▶ _What the task requires_: Write out exactly the lines below that run from the one containing "Dafür wird zunächst" through the one containing "Für alle möglichen", both included, with no other lines.
─── Raw data ───
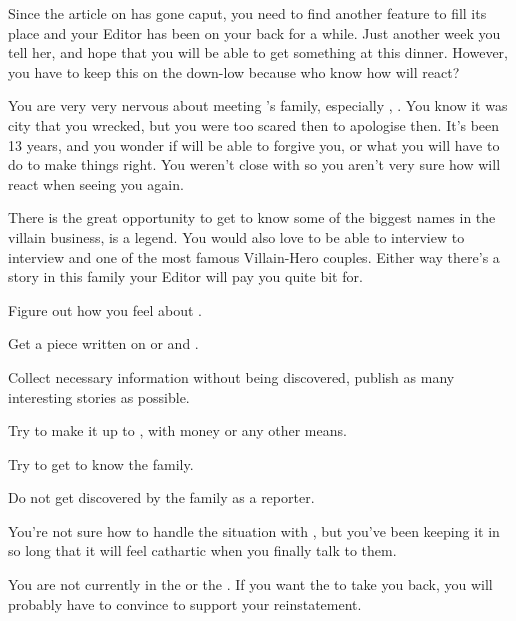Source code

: \documentclass[char]{LRSguildcamp1}
\begin{document}
Since the article on \cYoungest{} has gone caput, you need to find another feature to fill its place and your Editor has been on your back for a while. Just another week you tell her, and hope that you will be able to get something at this dinner. However, you have to keep this on the down-low because who know how \cYoungest{\they} will react? 

You are very very nervous about meeting \cYoungest{}'s family, especially , \cOS{}. You know it was \cOS{\their} city that you wrecked, but you were too scared then to apologise then. It's been 13 years, and you wonder if \cOS{\they} will be able to forgive you, or what you will have to do to make things right. You weren't close with \cOS{} so you aren't very sure how \cOS{\they} will react when seeing you again. 

There is the great opportunity to get to know some of the biggest names in the villain business, \cGrandma{\MYsupername} is a legend. You would also love to be able to interview to interview \cOldest{\MYsupername} and \cOS{\MYsupername} one of the most famous Villain-Hero couples. Either way there's a story in this family your Editor will pay you quite bit for. 


\begin{itemz}[Goals]
	\item Figure out how you feel about \cYoungest{}. 
	\item Get a piece written on \cGrandma{} or \cOldest{} and \cOS{}. 
	\item Collect necessary information without being discovered, publish as many interesting stories as possible.
	\item Try to make it up to \cOS{}, with money or any other means.
	\item Try to get to know the family. 
	\item Do not get discovered by the family as a reporter. 
\end{itemz}

\begin{itemz}[Notes]
	\item You're not sure how to handle the situation with \cOS{}, but you've been keeping it in so long that it will feel cathartic when you finally talk to them. 
	\item You are not currently in the \cHeroLeague{\intro} or the \cVillainCompact{\intro}.  If you want the \cHeroLeague{} to take you back, you will probably have to convince \cYoungest{} to support your reinstatement. 

\end{itemz}
\end{document}
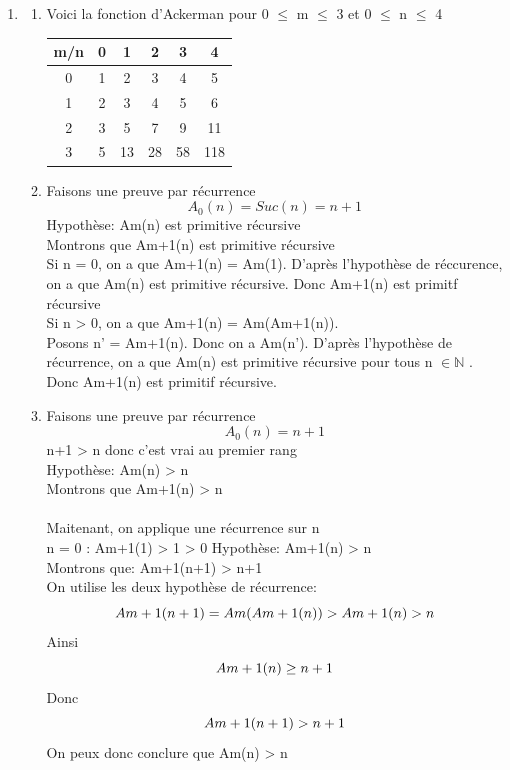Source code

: \documentclass[]{article}
\begin{document}
\begin{enumerate}
\begin{enumerate}
\end{enumerate}
\item \begin{enumerate} 

\item Voici la fonction d'Ackerman pour 0 $\le$ m $\le$ 3 et 0 $\le$ n $\le$ 4 \\
\begin{center}
\begin{tabular}{| c || c | c | c | c | c |}
\hline
m/n & 0 & 1 & 2 & 3 & 4 \\
\hline
\hline
0 & 1 & 2 & 3 & 4 & 5 \\
\hline
1 & 2 & 3 & 4 & 5 & 6 \\
\hline
2 & 3 & 5 & 7 & 9 & 11 \\
\hline
3 & 5 & 13 & 28 & 58 & 118 \\
\hline
\end{tabular}
\end{center}

\item Faisons une preuve par récurrence
\[A_0(n) = Suc(n) = n + 1\]
Hypothèse: A\tiny m\normalsize (n) est primitive récursive\\
Montrons que A\tiny m+1\normalsize (n) est primitive récursive\\ 

Si n = 0, on a que A\tiny m+1\normalsize (n) = A\tiny m\normalsize (1). D'après l'hypothèse de réccurence, on a que A\tiny m\normalsize (n) est primitive récursive. Donc A\tiny m+1\normalsize (n) est primitf récursive\\

Si n > 0, on a que A\tiny m+1\normalsize (n) = A\tiny m\normalsize (A\tiny m+1\normalsize (n)).\\
Posons n' = A\tiny m+1\normalsize (n). Donc on a A\tiny m\normalsize (n'). D'après l'hypothèse de récurrence, on a que A\tiny m\normalsize (n) est primitive récursive pour tous n $\in \mathbb{N}$ . Donc A\tiny m+1\normalsize (n) est primitif récursive.\\

\item 
Faisons une preuve par récurrence 
\[A_0(n) = n+1 \] 
n+1 > n donc c'est vrai au premier rang\\
Hypothèse: A\tiny m\normalsize (n) > n \\
Montrons que A\tiny m+1\normalsize (n) > n\\ \\
Maitenant, on applique une récurrence sur n\\
n = 0 : A\tiny m+1\normalsize (1) > 1  > 0
Hypothèse: A\tiny m+1\normalsize (n) > n \\
Montrons que: A\tiny m+1\normalsize (n+1) > n+1\\
On utilise les deux hypothèse de récurrence:\\
\[A\tiny m+1\normalsize (n+1) = A\tiny m\normalsize (A\tiny m+1\normalsize (n)) > A\tiny m+1\normalsize (n) > n \]
Ainsi \[A\tiny m+1\normalsize (n) \ge n+1\]
Donc \[A\tiny m+1\normalsize (n+1) > n+1\]
On peux donc conclure que A\tiny m\normalsize (n) > n\\


\end{enumerate}
\end{enumerate}
\end{document}
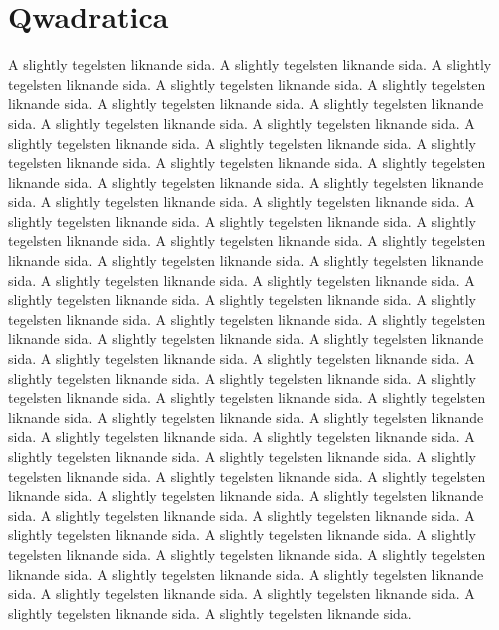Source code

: \documentclass[cropmarks, frame, english]{idamasterthesis}
\begin{document}
\section{Qwadratica}

A slightly tegelsten liknande sida. 
A slightly tegelsten liknande sida. 
A slightly tegelsten liknande sida. 
A slightly tegelsten liknande sida. 
A slightly tegelsten liknande sida. 
A slightly tegelsten liknande sida. 
A slightly tegelsten liknande sida. 
A slightly tegelsten liknande sida. 
A slightly tegelsten liknande sida. 
A slightly tegelsten liknande sida. 
A slightly tegelsten liknande sida. 
A slightly tegelsten liknande sida. 
A slightly tegelsten liknande sida. 
A slightly tegelsten liknande sida. 
A slightly tegelsten liknande sida. 
A slightly tegelsten liknande sida. 
A slightly tegelsten liknande sida. 
A slightly tegelsten liknande sida. 
A slightly tegelsten liknande sida. 
A slightly tegelsten liknande sida. 
A slightly tegelsten liknande sida. 
A slightly tegelsten liknande sida. 
A slightly tegelsten liknande sida. 
A slightly tegelsten liknande sida. 
A slightly tegelsten liknande sida. 
A slightly tegelsten liknande sida. 
A slightly tegelsten liknande sida. 
A slightly tegelsten liknande sida. 
A slightly tegelsten liknande sida. 
A slightly tegelsten liknande sida. 
A slightly tegelsten liknande sida. 
A slightly tegelsten liknande sida. 
A slightly tegelsten liknande sida. 
A slightly tegelsten liknande sida. 
A slightly tegelsten liknande sida. 
A slightly tegelsten liknande sida. 
A slightly tegelsten liknande sida. 
A slightly tegelsten liknande sida. 
A slightly tegelsten liknande sida. 
A slightly tegelsten liknande sida. 
A slightly tegelsten liknande sida. 
A slightly tegelsten liknande sida. 
A slightly tegelsten liknande sida. 
A slightly tegelsten liknande sida. 
A slightly tegelsten liknande sida. 
A slightly tegelsten liknande sida. 
A slightly tegelsten liknande sida. 
A slightly tegelsten liknande sida. 
A slightly tegelsten liknande sida. 
A slightly tegelsten liknande sida. 
A slightly tegelsten liknande sida. 
A slightly tegelsten liknande sida. 
A slightly tegelsten liknande sida. 
A slightly tegelsten liknande sida. 
A slightly tegelsten liknande sida. 
A slightly tegelsten liknande sida. 
A slightly tegelsten liknande sida. 
A slightly tegelsten liknande sida. 
A slightly tegelsten liknande sida. 
A slightly tegelsten liknande sida. 
A slightly tegelsten liknande sida. 
A slightly tegelsten liknande sida. 
A slightly tegelsten liknande sida. 
A slightly tegelsten liknande sida. 
A slightly tegelsten liknande sida. 
\end{document}
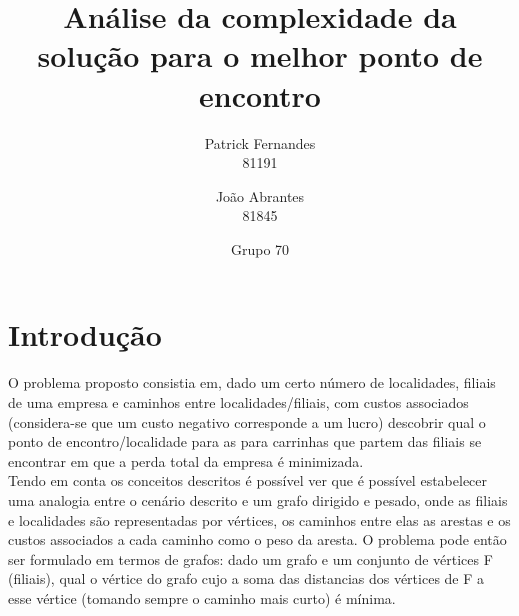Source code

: \documentclass[12pt]{article}
\title{Análise da complexidade da solução para o melhor ponto de encontro}
\author{Patrick Fernandes\\81191 \and João Abrantes\\81845}
\date{Grupo 70}
\begin{document}
\maketitle
\section{Introdução}
O problema proposto consistia em, dado um certo número de localidades, filiais de uma empresa e caminhos entre localidades/filiais, com custos associados (considera-se que um custo negativo corresponde a um lucro) descobrir qual o ponto de encontro/localidade para as para carrinhas que partem das filiais se encontrar em que a perda total da empresa é minimizada.\\
\indent Tendo em conta os conceitos descritos é possível ver que é possível estabelecer uma analogia entre o cenário descrito e um grafo dirigido e pesado, onde as filiais e localidades são representadas por vértices, os caminhos entre elas as arestas e os custos associados a cada caminho como o peso da aresta. O problema pode então ser formulado em termos de grafos: dado um grafo e um conjunto de vértices F (filiais), qual o vértice do grafo cujo a soma das distancias dos vértices de F a esse vértice (tomando sempre o caminho mais curto) é mínima.
\end{document}
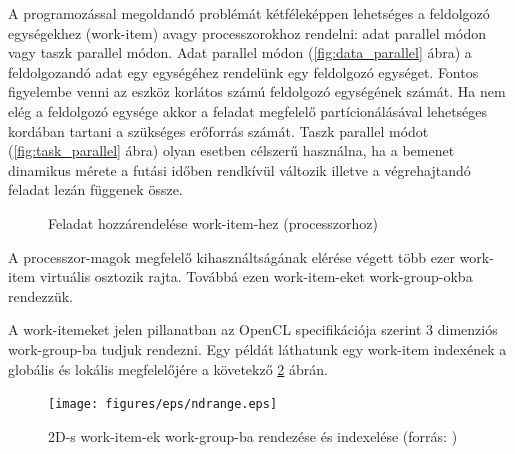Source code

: 	A programozással megoldandó problémát kétféleképpen lehetséges a feldolgozó
	egységekhez (work-item) avagy processzorokhoz rendelni:
	adat parallel módon vagy taszk parallel módon.
	Adat parallel módon (\ref{fig:data_parallel} ábra) a feldolgozandó adat egy
	egységéhez rendelünk egy feldolgozó egységet. Fontos figyelembe venni az eszköz korlátos
	számú feldolgozó egységének számát. Ha nem elég a feldolgozó egysége akkor a
	feladat megfelelő partícionálásával lehetséges kordában tartani a szükséges
	erőforrás számát.
	Taszk parallel módot (\ref{fig:task_parallel} ábra) olyan esetben célszerű
	használna, ha a bemenet dinamikus mérete a futási időben rendkívül változik
	illetve a végrehajtandó feladat lezán függenek össze.
	
	\begin{figure}[!h]
		\centering
		\hfil
		\caption{Feladat hozzárendelése work-item-hez (processzorhoz)}
		\label{fig:parallel}
	\end{figure}
	A processzor-magok megfelelő kihasználtságának elérése végett több ezer
	work-item virtuális osztozik rajta.
	Továbbá ezen work-item-eket work-group-okba rendezzük.
	
	A work-itemeket jelen pillanatban az OpenCL specifikációja szerint 3 dimenziós work-group-ba tudjuk
	rendezni. Egy példát láthatunk egy work-item indexének a globális és lokális megfelelőjére a
	követekző \ref{fig:ndrange} ábrán.
	
	\begin{figure}[!h]
		\centering
		\texttt{[image: figures/eps/ndrange.eps]}
		\caption{2D-s work-item-ek work-group-ba rendezése és indexelése (forrás: \cite{opencl})} 
		\label{fig:ndrange} 
	\end{figure}

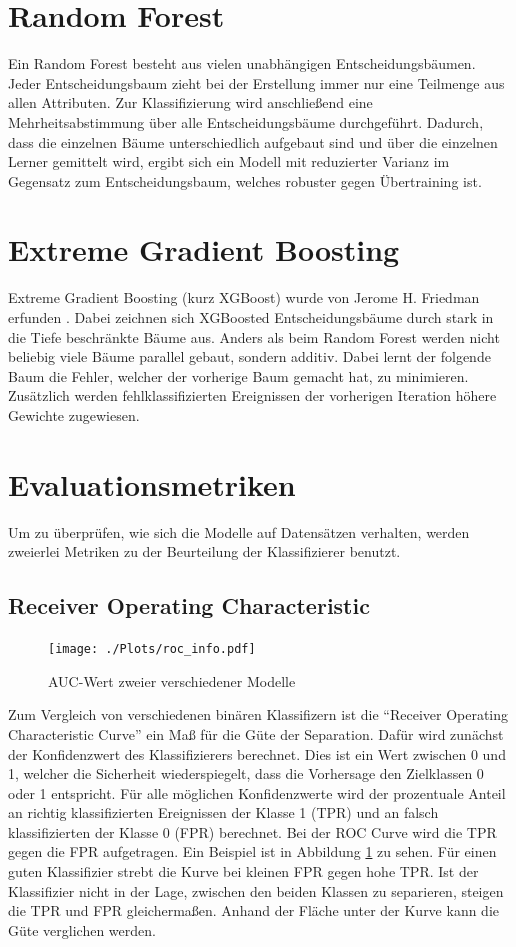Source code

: \section{Random Forest}
Ein Random Forest besteht aus vielen unabhängigen Entscheidungsbäumen.
Jeder Entscheidungsbaum zieht bei der Erstellung immer nur eine Teilmenge aus allen Attributen.
Zur Klassifizierung wird anschließend eine Mehrheitsabstimmung über alle Entscheidungsbäume durchgeführt.
Dadurch, dass die einzelnen Bäume unterschiedlich aufgebaut sind und über die einzelnen Lerner gemittelt wird, ergibt sich ein Modell mit reduzierter Varianz im Gegensatz zum Entscheidungsbaum, welches robuster gegen Übertraining ist.
\section{Extreme Gradient Boosting}
Extreme Gradient Boosting (kurz XGBoost) wurde von Jerome H. Friedman erfunden \cite{xgboost}.
Dabei zeichnen sich  XGBoosted Entscheidungsbäume durch stark in die Tiefe beschränkte Bäume aus.
Anders als beim Random Forest werden nicht beliebig viele Bäume parallel gebaut, sondern additiv. 
Dabei lernt der folgende Baum die Fehler, welcher der vorherige Baum gemacht hat, zu minimieren.
Zusätzlich werden fehlklassifizierten Ereignissen der vorherigen Iteration höhere Gewichte zugewiesen.

\section{Evaluationsmetriken}
Um zu überprüfen, wie sich die Modelle auf Datensätzen verhalten, werden zweierlei Metriken zu der Beurteilung der Klassifizierer benutzt.
\subsection*{Receiver Operating Characteristic}
\begin{figure}
  \centering
  \texttt{[image: ./Plots/roc\_info.pdf]}
  \caption{AUC-Wert zweier verschiedener Modelle}
  \label{fig:roc}
\end{figure}
Zum Vergleich von verschiedenen binären Klassifizern ist die ``Receiver Operating Characteristic Curve'' ein Maß für die Güte der Separation. 
Dafür wird zunächst der Konfidenzwert des Klassifizierers berechnet. 
Dies ist ein Wert zwischen 0 und 1, welcher die Sicherheit wiederspiegelt, dass die Vorhersage den Zielklassen 0 oder 1 entspricht.
Für alle möglichen Konfidenzwerte wird der prozentuale Anteil an richtig klassifizierten Ereignissen der Klasse 1 (TPR) und an falsch klassifizierten der Klasse 0 (FPR) berechnet. 
Bei der ROC Curve wird die TPR gegen die FPR aufgetragen. 
Ein Beispiel ist in Abbildung \ref{fig:roc} zu sehen.
Für einen guten Klassifizier strebt die Kurve bei kleinen FPR gegen hohe TPR. 
Ist der Klassifizier nicht in der Lage, zwischen den beiden Klassen zu separieren, steigen die TPR und FPR gleichermaßen. 
Anhand der Fläche unter der Kurve kann die Güte verglichen werden.

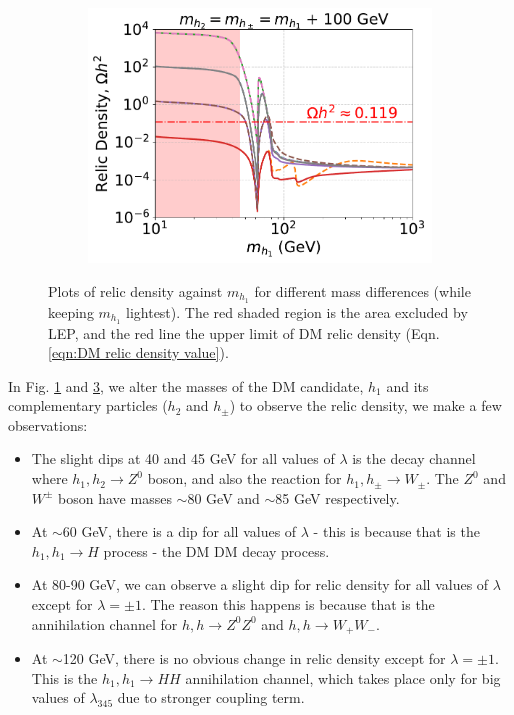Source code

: \documentclass[12pt]{article}
\begin{document}
\begin{figure}[H]
\begin{subfigure}[b]{0.49\textwidth}
        \caption{}
        \label{fig:MD1_l345_1}
    \end{subfigure}
    \hfill
    \begin{subfigure}[b]{0.49\textwidth}
        \centering
        \includegraphics[width=\textwidth]{plots/plot_MD1_l345+100(no_legend).pdf}
        \caption{}
        \label{fig:MD1_l345_100}
    \end{subfigure}
    \caption{Plots of relic density against $m_{h_1}$ for different mass differences (while keeping $m_{h_1}$ lightest). The red shaded region is the area excluded by LEP, and the red line the upper limit of DM relic density (Eqn. \ref{eqn:DM relic density value}).}
\end{figure}

In Fig. \ref{fig:MD1_l345_1} and \ref{fig:MD1_l345_100}, we alter the masses of the DM candidate, $h_1$ and its complementary particles ($h_2$ and $h_{\pm}$) to observe the relic density, we make a few observations:
\begin{itemize}
    \item The slight dips at 40 and 45 GeV for all values of $\lambda$ is the decay channel where $h_1, h_2 \rightarrow Z^0$ boson, and also the reaction for $h_1, h_{\pm} \rightarrow W_\pm$. The $Z^0$ and $W^\pm$ boson have masses $\sim$80 GeV and $\sim$85 GeV respectively.
    \item At $\sim$60 GeV, there is a dip for all values of $\lambda$ - this is because that is the $h_1,h_1\rightarrow H$ process - the DM DM decay process. 
    \item At 80-90 GeV, we can observe a slight dip for relic density for all values of $\lambda$ except for $\lambda = \pm1$. The reason this happens is because that is the annihilation channel for $h, h \rightarrow Z^0Z^0$ and $h, h \rightarrow W_+ W_-$.
    \item At $\sim$120 GeV, there is no obvious change in relic density except for $\lambda = \pm1$. This is the $h_1,h_1\rightarrow H H$ annihilation channel, which takes place only for big values of $\lambda_{345}$ due to stronger coupling term.
\end{itemize}
\end{document}
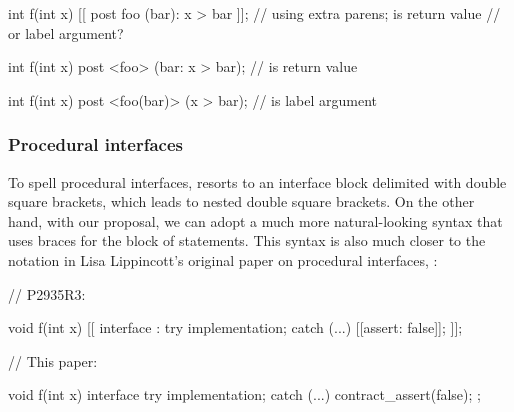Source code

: \begin{minipage}[t]{8cm}
\begin{codeblock}
int f(int x)
  [[ post foo (bar): x > bar ]];  
  // using extra parens; is  return value
  // or label argument?
\end{codeblock}
\end{minipage}
\begin{minipage}[t]{8cm}
\begin{codeblock}
int f(int x)
  post <foo> (bar: x > bar); 
  //   is return value

int f(int x)
  post <foo(bar)> (x > bar);
  //  is label argument
\end{codeblock}
\end{minipage}

\subsubsection{Procedural interfaces}
\label{subsubsec:comp_interfaces}

To spell procedural interfaces, \cite{P2935R3} resorts to an interface block delimited with double square brackets, which leads to nested double square brackets. On the other hand, with our proposal, we can adopt a much more natural-looking syntax that uses braces for the block of statements. This syntax is also much closer to the notation in Lisa Lippincott's original paper on procedural interfaces, \cite{P0465R0}:

\begin{minipage}{8cm}
\begin{codeblock}
// P2935R3:

void f(int x)
  [[ interface :
    try {
      implementation;
    }
    catch (...) {
      [[assert: false]];
    }
  ]];
\end{codeblock}
\end{minipage}
\begin{minipage}{8cm}
\begin{codeblock}
// This paper:

void f(int x)
interface {
  try {
    implementation;
  }
  catch (...) {
    contract_assert(false);
  }
};
\end{codeblock}
\end{minipage}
───
▶ _Solution_:
Dafür wird zunächst der Konfidenzwert des Klassifizierers berechnet. 
Dies ist ein Wert zwischen 0 und 1, welcher die Sicherheit wiederspiegelt, dass die Vorhersage den Zielklassen 0 oder 1 entspricht.
Für alle möglichen Konfidenzwerte wird der prozentuale Anteil an richtig klassifizierten Ereignissen der Klasse 1 (TPR) und an falsch klassifizierten der Klasse 0 (FPR) berechnet. 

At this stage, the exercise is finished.